Вкрапления-новации, не предусмотренные ни либретто, ни партитурой, незначительны и лишь обогащают спектакль. Например, зритель видит финал «Кубанских казаков», демонстрируемых в сельском клубе: фильм смотрят всем колхозом и радостно аплодируют героям, обретшим счастье в образцовом советском фильме — режиссер тем самым дает четко понять, что в его истории такого позитива точно не будет. Или позывные сигналов точного времени из радиоточки — ими начинается одна из картин, обозначая утро в колхозе. Они добавлены деликатно и, скорее, подчеркивают пиетет постановщика к оперному жанру и его традициям.
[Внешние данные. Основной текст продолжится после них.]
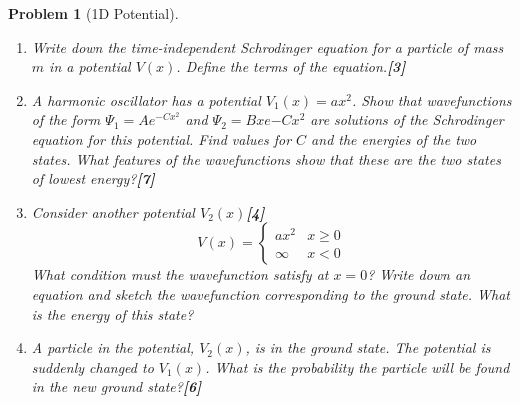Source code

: \documentclass[a4paper]{article}
\theoremstyle{new}
\newtheorem{qns}{Problem}[subsection]
\begin{document}
\newpage
\begin{qns}[1D Potential]\leavevmode
\begin{enumerate}[label=(\alph*)]
\item Write down the time-independent Schrodinger equation for a particle of mass $m$ in a potential $V(x)$. Define the terms of the equation.\hfill\textbf{[3]}
\item A harmonic oscillator has a potential $V_1(x) = ax^2$. Show that wavefunctions of the form $\Psi_1=Ae^{-Cx^2}$ and $\Psi_2=Bxe{-Cx^2}$ are solutions of the Schrodinger equation for this potential. Find values for $C$ and the energies of the two states. What features of the wavefunctions show that these are the two states of lowest energy?\hfill\textbf{[7]}
\item Consider another potential $V_2(x)$\hfill\textbf{[4]}
$$V(x)=
\left\{
        \begin{array}{ll}
      ax^2 & x\geq0 \\
      \infty & x<0
        \end{array}
    \right.$$
What condition must the wavefunction satisfy at $x=0$? Write down an equation and sketch the wavefunction corresponding to the ground state. What is the energy of this state?
\item A particle in the potential, $V_2(x)$, is in the ground state. The potential is suddenly changed to $V_1(x)$. What is the probability the particle will be found in the new ground state?\hfill\textbf{[6]}
\end{enumerate}
\begin{mdframed}
\end{mdframed}
\end{qns}
\end{document}
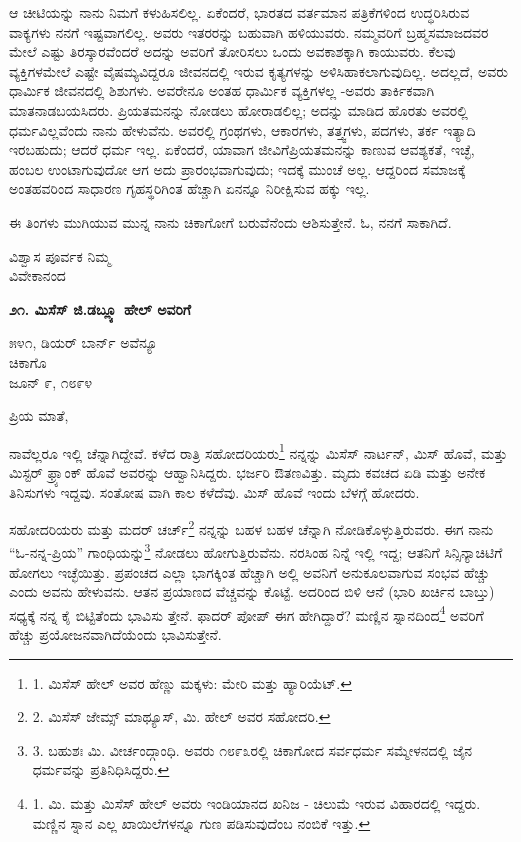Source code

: ಆ ಚೀಟಿಯನ್ನು ನಾನು ನಿಮಗೆ ಕಳುಹಿಸಲಿಲ್ಲ. ಏಕೆಂದರೆ, ಭಾರತದ ವರ್ತಮಾನ ಪತ್ರಿಕೆಗಳಿಂದ ಉದ್ಧರಿಸಿರುವ ವಾಕ್ಯಗಳು ನನಗೆ ಇಷ್ಟವಾಗಲಿಲ್ಲ. ಅವರು ಇತರರನ್ನು ಬಹುವಾಗಿ ಹಳಿಯುವರು. ನಮ್ಮವರಿಗೆ ಬ್ರಹ್ಮಸಮಾಜದವರ ಮೇಲೆ ಎಷ್ಟು ತಿರಸ್ಕಾರವೆಂದರೆ ಅದನ್ನು ಅವರಿಗೆ ತೋರಿಸಲು ಒಂದು ಅವಕಾಶಕ್ಕಾಗಿ ಕಾಯುವರು. ಕೆಲವು ವ್ಯಕ್ತಿಗಳಮೇಲೆ ಎಷ್ಟೇ ವೈಷಮ್ಯವಿದ್ದರೂ ಜೀವನದಲ್ಲಿ ಇರುವ ಕೃತ್ಯಗಳನ್ನು ಅಳಿಸಿಹಾಕಲಾಗುವುದಿಲ್ಲ. ಅದಲ್ಲದೆ, ಅವರು ಧಾರ್ಮಿಕ ಜೀವನದಲ್ಲಿ ಶಿಶುಗಳು. ಅವರೇನೂ ಅಂತಹ ಧಾರ್ಮಿಕ ವ್ಯಕ್ತಿಗಳಲ್ಲ -ಅವರು ತಾರ್ಕಿಕವಾಗಿ ಮಾತನಾಡಬಯಸಿದರು. ಪ್ರಿಯತಮನನ್ನು ನೋಡಲು ಹೋರಾಡಲಿಲ್ಲ; ಅದನ್ನು ಮಾಡಿದ ಹೊರತು ಅವರಲ್ಲಿ ಧರ್ಮವಿಲ್ಲವೆಂದು ನಾನು ಹೇಳುವೆನು. ಅವರಲ್ಲಿ ಗ್ರಂಥಗಳು, ಆಕಾರಗಳು, ತತ್ತ್ವಗಳು, ಪದಗಳು, ತರ್ಕ ಇತ್ಯಾದಿ ಇರಬಹುದು; ಆದರೆ ಧರ್ಮ ಇಲ್ಲ. ಏಕೆಂದರೆ, ಯಾವಾಗ ಜೀವಿಗೆಪ್ರಿಯತಮನನ್ನು ಕಾಣುವ ಆವಶ್ಯಕತೆ, ಇಚ್ಛೆ, ಹಂಬಲ ಉಂಟಾಗುವುದೋ ಆಗ ಅದು ಪ್ರಾರಂಭವಾಗುವುದು; ಇದಕ್ಕೆ ಮುಂಚೆ ಅಲ್ಲ. ಆದ್ದರಿಂದ ಸಮಾಜಕ್ಕೆ ಅಂತಹವರಿಂದ ಸಾಧಾರಣ ಗೃಹಸ್ಥರಿಗಿಂತ ಹೆಚ್ಚಾಗಿ ಏನನ್ನೂ ನಿರೀಕ್ಷಿಸುವ ಹಕ್ಕು ಇಲ್ಲ.

ಈ ತಿಂಗಳು ಮುಗಿಯುವ ಮುನ್ನ ನಾನು ಚಿಕಾಗೋಗೆ ಬರುವೆನೆಂದು ಆಶಿಸುತ್ತೇನೆ. ಓ, ನನಗೆ ಸಾಕಾಗಿದೆ.

\begin{flushright}
ವಿಶ್ವಾಸ ಪೂರ್ವಕ ನಿಮ್ಮ\\ವಿವೇಕಾನಂದ
\end{flushright}

\begin{center}
\textbf{೨೧. ಮಿಸೆಸ್ ಜಿ.ಡಬ್ಲ್ಯೂ ಹೇಲ್ ಅವರಿಗೆ}
\end{center}

\begin{flushright}
೫೪೧, ಡಿಯರ್ ಬಾರ್ನ್ ಅವೆನ್ಯೂ\\ಚಿಕಾಗೊ\\ಜೂನ್ ೯, ೧೮೯೪
\end{flushright}

ಪ್ರಿಯ ಮಾತೆ,

ನಾವೆಲ್ಲರೂ ಇಲ್ಲಿ ಚೆನ್ನಾಗಿದ್ದೇವೆ. ಕಳೆದ ರಾತ್ರಿ ಸಹೋದರಿಯರು\footnote{1. ಮಿಸೆಸ್ ಹೇಲ್ ಅವರ ಹೆಣ್ಣು ಮಕ್ಕಳು: ಮೇರಿ ಮತ್ತು ಹ್ಯಾರಿಯೆಟ್.} ನನ್ನನ್ನು ಮಿಸೆಸ್ ನಾರ್ಟನ್, ಮಿಸ್ ಹೊವೆ, ಮತ್ತು ಮಿಸ್ಟರ್ ಫ್ರ್ಯಾಂಕ್ ಹೊವೆ ಅವರನ್ನು ಆಹ್ವಾನಿಸಿದ್ದರು. ಭರ್ಜರಿ ಔತಣವಿತ್ತು. ಮೃದು ಕವಚದ ಏಡಿ ಮತ್ತು ಅನೇಕ ತಿನಿಸುಗಳು ಇದ್ದವು. ಸಂತೋಷ ವಾಗಿ ಕಾಲ ಕಳೆದೆವು. ಮಿಸ್ ಹೊವೆ ಇಂದು ಬೆಳಗ್ಗೆ ಹೋದರು.

ಸಹೋದರಿಯರು ಮತ್ತು ಮದರ್ ಚರ್ಚ್\footnote{2. ಮಿಸೆಸ್ ಜೇಮ್ಸ್ ಮಾಥ್ಯೂಸ್, ಮಿ. ಹೇಲ್ ಅವರ ಸಹೋದರಿ.} ನನ್ನನ್ನು ಬಹಳ ಬಹಳ ಚೆನ್ನಾಗಿ ನೋಡಿಕೊಳ್ಳುತ್ತಿರುವರು. ಈಗ ನಾನು “ಓ-ನನ್ನ-ಪ್ರಿಯ” ಗಾಂಧಿಯನ್ನು\footnote{3. ಬಹುಶಃ ಮಿ. ವೀರ್ಚಂದ್ಗಾಂಧಿ. ಅವರು ೧೮೯೩ರಲ್ಲಿ ಚಿಕಾಗೋದ ಸರ್ವಧರ್ಮ ಸಮ್ಮೇಳನದಲ್ಲಿ ಜೈನ ಧರ್ಮವನ್ನು ಪ್ರತಿನಿಧಿಸಿದ್ದರು.} ನೋಡಲು ಹೋಗುತ್ತಿರುವೆನು. ನರಸಿಂಹ ನಿನ್ನೆ ಇಲ್ಲಿ ಇದ್ದ; ಆತನಿಗೆ ಸಿನ್ಸಿನ್ಯಾಚಿಟಿಗೆ ಹೋಗಲು ಇಚ್ಛೆಯಿತ್ತು. ಪ್ರಪಂಚದ ಎಲ್ಲಾ ಭಾಗಕ್ಕಿಂತ ಹೆಚ್ಚಾಗಿ ಅಲ್ಲಿ ಅವನಿಗೆ ಅನುಕೂಲವಾಗುವ ಸಂಭವ ಹೆಚ್ಚು ಎಂದು ಅವನು ಹೇಳುವನು. ಆತನ ಪ್ರಯಾಣದ ವೆಚ್ಚವನ್ನು ಕೊಟ್ಟೆ. ಅದರಿಂದ ಬಿಳಿ ಆನೆ (ಭಾರಿ ಖರ್ಚಿನ ಬಾಬ್ತು) ಸಧ್ಯಕ್ಕೆ ನನ್ನ ಕೈ ಬಿಟ್ಟಿತೆಂದು ಭಾವಿಸು ತ್ತೇನೆ. ಫಾದರ್ ಪೋಪ್ ಈಗ ಹೇಗಿದ್ದಾರೆ? ಮಣ್ಣಿನ ಸ್ನಾನದಿಂದ\footnote{1. ಮಿ. ಮತ್ತು ಮಿಸೆಸ್ ಹೇಲ್ ಅವರು ಇಂಡಿಯಾನದ ಖನಿಜ - ಚಿಲುಮೆ ಇರುವ ವಿಹಾರದಲ್ಲಿ ಇದ್ದರು. ಮಣ್ಣಿನ ಸ್ನಾನ ಎಲ್ಲ ಖಾಯಿಲೆಗಳನ್ನೂ ಗುಣ ಪಡಿಸುವುದೆಂಬ ನಂಬಿಕೆ ಇತ್ತು.} ಅವರಿಗೆ ಹೆಚ್ಚು ಪ್ರಯೋಜನವಾಗಿದೆಯೆಂದು ಭಾವಿಸುತ್ತೇನೆ.

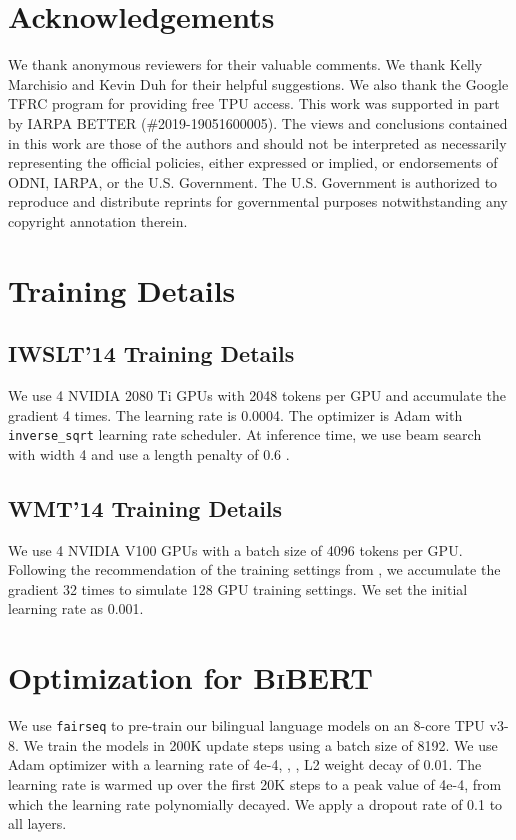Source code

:\documentclass[11pt]{article}
\begin{document}
\section*{Acknowledgements}
We thank anonymous reviewers for their valuable comments. We thank Kelly Marchisio and Kevin Duh for their helpful suggestions. We also thank the Google TFRC program for providing free TPU access. This work was supported in part by IARPA BETTER (\#2019-19051600005). The views and conclusions contained in this work are those of the authors and should not be interpreted as necessarily representing the official policies, either expressed or implied, or endorsements of ODNI, IARPA, or the U.S. Government. The U.S. Government is authorized to reproduce and distribute reprints for governmental purposes notwithstanding any copyright annotation therein.




\clearpage

\appendix
\section{Training Details}
\label{app:training}
\subsection{IWSLT'14 Training Details}
We use 4 NVIDIA 2080 Ti GPUs with 2048 tokens per GPU and accumulate the gradient 4 times. The learning rate is 0.0004. The optimizer is Adam \citep{kingma2014adam} with \texttt{inverse\_sqrt} learning rate scheduler. At inference time, we use beam search with width 4 and use a length penalty of 0.6 \citep{boulanger2013audio,wu2016google,koehn-knowles-2017-six}. 

\subsection{WMT'14 Training Details}
We use 4 NVIDIA V100 GPUs with a batch size of 4096 tokens per GPU. Following the recommendation of the training settings from \citet{ott-etal-2018-scaling}, we accumulate the gradient 32 times to simulate 128 GPU training settings. We set the initial learning rate as 0.001.

\section{Optimization for \textsc{BiBERT}}
\label{app:optimization}
We use \texttt{fairseq} to pre-train our bilingual language models on an 8-core TPU v3-8. We train the models in 200K update steps using a batch size of 8192. We use Adam optimizer \citep{kingma2014adam} with a learning rate of 4e-4, , , L2 weight decay of 0.01. The learning rate is warmed up over the first 20K steps to a peak value of 4e-4, from which the learning rate polynomially decayed. We apply a dropout rate of 0.1 to all layers.
\end{document}
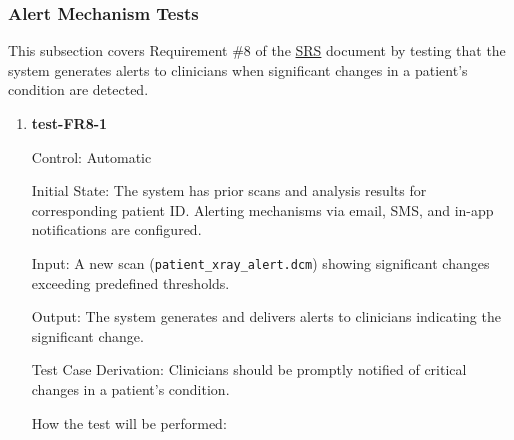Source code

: \documentclass[12pt, titlepage]{article}
\begin{document}
\subsubsection{Alert Mechanism Tests}

This subsection covers Requirement \#8 of the \href{https://github.com/RezaJodeiri/CXR-Capstone/blob/main/docs/SRS/SRS.pdf}{SRS} \citep{SRS}
document by testing that the system generates alerts to clinicians when significant changes in a patient's condition are detected.

\begin{enumerate}

  \item \textbf{test-FR8-1} \label{test-FR8-1}
  
  Control: Automatic
  
  Initial State: The system has prior scans and analysis results for corresponding patient ID. Alerting mechanisms via email, SMS, and in-app notifications are configured.
  
  Input: A new scan (\texttt{patient\_xray\_alert.dcm}) showing significant changes exceeding predefined thresholds.
  
  Output: The system generates and delivers alerts to clinicians indicating the significant change.
  
  Test Case Derivation: Clinicians should be promptly notified of critical changes in a patient's condition.
  
  How the test will be performed:
  

\end{enumerate}
\end{document}
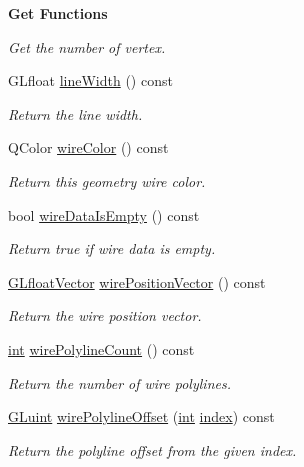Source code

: \begin{Indent}{\bf Get Functions}
\begin{DoxyCompactItemize}
\begin{DoxyCompactList}\small\item\em Get the number of vertex. \end{DoxyCompactList}\item 
G\-Lfloat \hyperlink{class_g_l_c___geometry_a04b010db25b8ffa3f1837cf5859644ec}{line\-Width} () const 
\begin{DoxyCompactList}\small\item\em Return the line width. \end{DoxyCompactList}\item 
Q\-Color \hyperlink{class_g_l_c___geometry_affd65511cde7dd734e5fdd673e561236}{wire\-Color} () const 
\begin{DoxyCompactList}\small\item\em Return this geometry wire color. \end{DoxyCompactList}\item 
bool \hyperlink{class_g_l_c___geometry_a18d8cf1479f2192b9a69fb52bcdee8c6}{wire\-Data\-Is\-Empty} () const 
\begin{DoxyCompactList}\small\item\em Return true if wire data is empty. \end{DoxyCompactList}\item 
\hyperlink{glc__global_8h_a9f3f0b00cd127b066c9931b9c257a046}{G\-Lfloat\-Vector} \hyperlink{class_g_l_c___geometry_a0f460a577e3b5599b2be5a51d45c7c30}{wire\-Position\-Vector} () const 
\begin{DoxyCompactList}\small\item\em Return the wire position vector. \end{DoxyCompactList}\item 
\hyperlink{ioapi_8h_a787fa3cf048117ba7123753c1e74fcd6}{int} \hyperlink{class_g_l_c___geometry_aa35124f7bf74411a9786b86529fa3e9a}{wire\-Polyline\-Count} () const 
\begin{DoxyCompactList}\small\item\em Return the number of wire polylines. \end{DoxyCompactList}\item 
\hyperlink{glext_8h_a2f0c8cd5c21f9fcbd931c3f48bc90dfc}{G\-Luint} \hyperlink{class_g_l_c___geometry_a4de9cff7aeb3c91e411400ccf89bb050}{wire\-Polyline\-Offset} (\hyperlink{ioapi_8h_a787fa3cf048117ba7123753c1e74fcd6}{int} \hyperlink{glext_8h_ab47dd9958bcadea08866b42bf358e95e}{index}) const 
\begin{DoxyCompactList}\small\item\em Return the polyline offset from the given index. \end{DoxyCompactList}\item 

\end{DoxyCompactItemize}
\end{Indent}
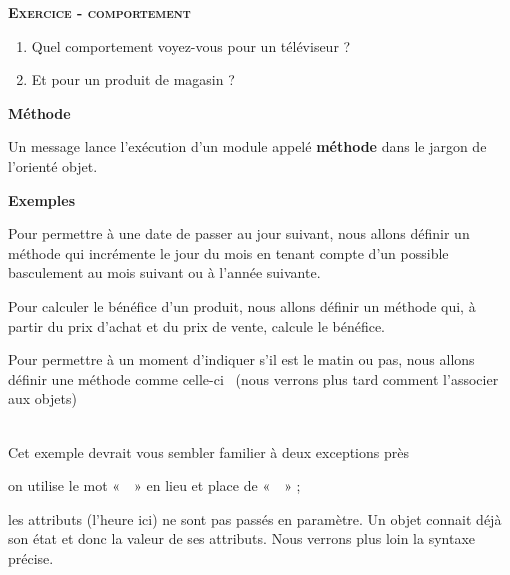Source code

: {\sffamily\bfseries\scshape
Exercice - comportement}

\begin{enumerate}
	\item {
		Quel comportement voyez-vous pour un téléviseur ?}
	\item {
		Et pour un produit de magasin ?}
\end{enumerate}

\bigskip

{\sffamily\bfseries\upshape
Méthode}

{Un message lance l'exécution d'un
module appelé \textbf{méthode} dans le jargon de
l'orienté objet. }

{\bfseries
Exemples}

\begin{liste}
	\item {
		Pour permettre à une date de passer au jour suivant, nous allons définir
		un méthode qui incrémente le jour du mois en tenant compte
		d'un possible basculement au mois suivant ou à
		l'année suivante.}
	\item {
		Pour calculer le bénéfice d'un produit, nous allons définir
		un méthode qui, à partir du prix d'achat et du prix de vente,
		calcule le bénéfice.}
	
	\item {
		Pour permettre à un moment d'indiquer
		s'il est le matin ou pas, nous allons définir une
		méthode comme celle-ci \ (nous verrons plus tard comment
		l'associer aux objets)}

		\bigskip

		\\
		\bigskip
		{
		Cet exemple devrait vous sembler familier à deux exceptions près}

		\liststyleListv
		\begin{liste}
			\item {
				on utilise le mot «~~» en lieu et place de
				«~~» ;}
			\item {
				les attributs (l'heure ici) ne sont pas passés en
				paramètre. Un objet connait déjà son état et donc la valeur de ses
				attributs. Nous verrons plus loin la syntaxe précise.}
	\end{liste}
\end{liste}


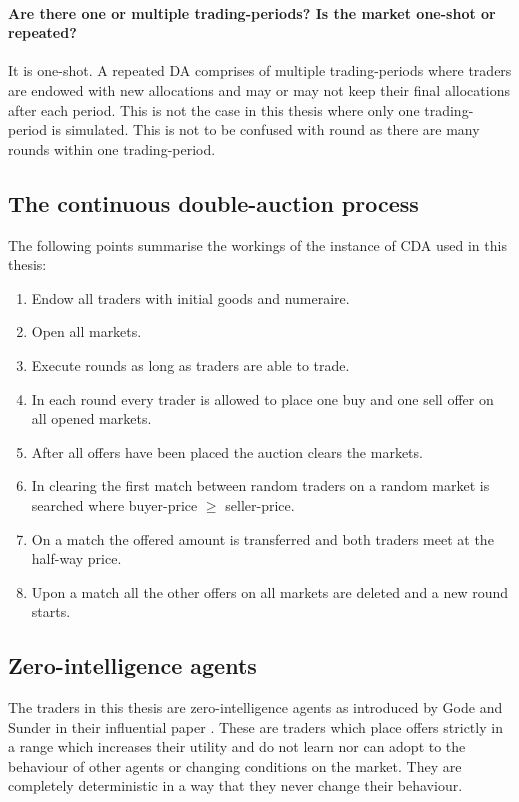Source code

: \documentclass[../Bachelorarbeit.tex]{subfiles}
\begin{document}
\paragraph{Are there one or multiple trading-periods? Is the market one-shot or repeated?} It is one-shot. A repeated DA comprises of multiple trading-periods where traders are endowed with new allocations and may or may not keep their final allocations after each period. This is not the case in this thesis where only one trading-period is simulated. This is not to be confused with \Gls{round} as there are many rounds within one trading-period.

\subsection{The continuous double-auction process}

The following points summarise the workings of the instance of CDA used in this thesis:

\begin{enumerate}
\item Endow all traders with initial goods and numeraire.
\item Open all markets.
\item Execute rounds as long as traders are able to trade.
\item In each round every trader is allowed to place one buy and one sell offer on all opened markets.
\item After all offers have been placed the auction clears the markets.
\item In clearing the first match between random traders on a random market is searched where buyer-price $\geq$ seller-price.
\item On a match the offered amount is transferred and both traders meet at the half-way price.
\item Upon a match all the other offers on all markets are deleted and a new round starts.
\end{enumerate}

\subsection{Zero-intelligence agents}
The traders in this thesis are zero-intelligence agents as introduced by Gode and Sunder in their influential paper \cite{GodeSunder1993}. These are traders which place offers strictly in a range which increases their utility and do not learn nor can adopt to the behaviour of other agents or changing conditions on the market. They are completely deterministic in a way that they never change their behaviour. 
\end{document}
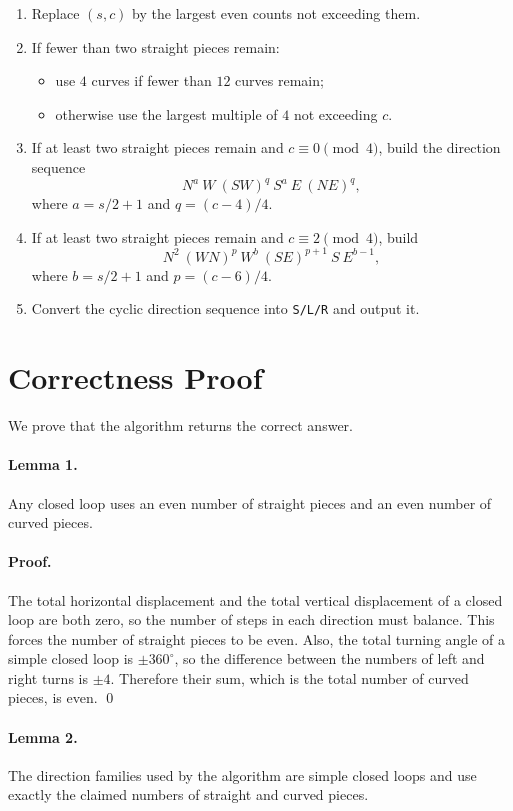\documentclass[11pt]{article}
\begin{document}
\begin{enumerate}[leftmargin=*]
    \item Replace $(s,c)$ by the largest even counts not exceeding them.
    \item If fewer than two straight pieces remain:
    \begin{itemize}[leftmargin=*]
        \item use $4$ curves if fewer than $12$ curves remain;
        \item otherwise use the largest multiple of $4$ not exceeding $c$.
    \end{itemize}
    \item If at least two straight pieces remain and $c \equiv 0 \pmod 4$, build the direction sequence
    \[
    N^a\ W\ (SW)^q\ S^a\ E\ (NE)^q,
    \]
    where $a=s/2+1$ and $q=(c-4)/4$.
    \item If at least two straight pieces remain and $c \equiv 2 \pmod 4$, build
    \[
    N^2\ (WN)^p\ W^b\ (SE)^{p+1}\ S\ E^{b-1},
    \]
    where $b=s/2+1$ and $p=(c-6)/4$.
    \item Convert the cyclic direction sequence into \texttt{S/L/R} and output it.
\end{enumerate}

\section*{Correctness Proof}

We prove that the algorithm returns the correct answer.

\paragraph{Lemma 1.}
Any closed loop uses an even number of straight pieces and an even number of curved pieces.

\paragraph{Proof.}
The total horizontal displacement and the total vertical displacement of a closed loop are both zero, so
the number of steps in each direction must balance. This forces the number of straight pieces to be even.
Also, the total turning angle of a simple closed loop is $\pm 360^\circ$, so the difference between the
numbers of left and right turns is $\pm 4$. Therefore their sum, which is the total number of curved
pieces, is even. \qed

\paragraph{Lemma 2.}
The direction families used by the algorithm are simple closed loops and use exactly the claimed numbers
of straight and curved pieces.
\end{document}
Любовная сцена между Варварой и Володей решена со вкусом — режиссер сумел показать жар страсти, не переборщив и не скатившись в пошлость: маркер на афише 18+ здесь явно чрезмерен.
Успех любой оперы, как бы гениально она ни была поставлена, в значительной степени зависит от музыкального воплощения. Тем более оперы, изъясняющейся не совсем привычным языком. Музыкальный театр Станиславского и Немировича-Данченко на сей раз без преувеличения оказался на высоте, продемонстрировав запредельное качество исполнения почти во всем. Ювелирная работа хора (хормейстер Станислав Лыков), певшего тонко и поэтично, чисто и задушевно, радовала от первой до последней ноты — а хоровыми сценами опера начинается и заканчивается, их немало и внутри спектакля. Феноменально ведет оркестр Феликс Коробов — в этой партитуре он полностью раскрылся как изысканный музыкальный драматург, тонко чувствующий мастер, которому под силу передать самые разные эмоциональные состояния — от проникновенного лиризма до подспудно клокочущих, а порой и вырывающихся наружу страстей.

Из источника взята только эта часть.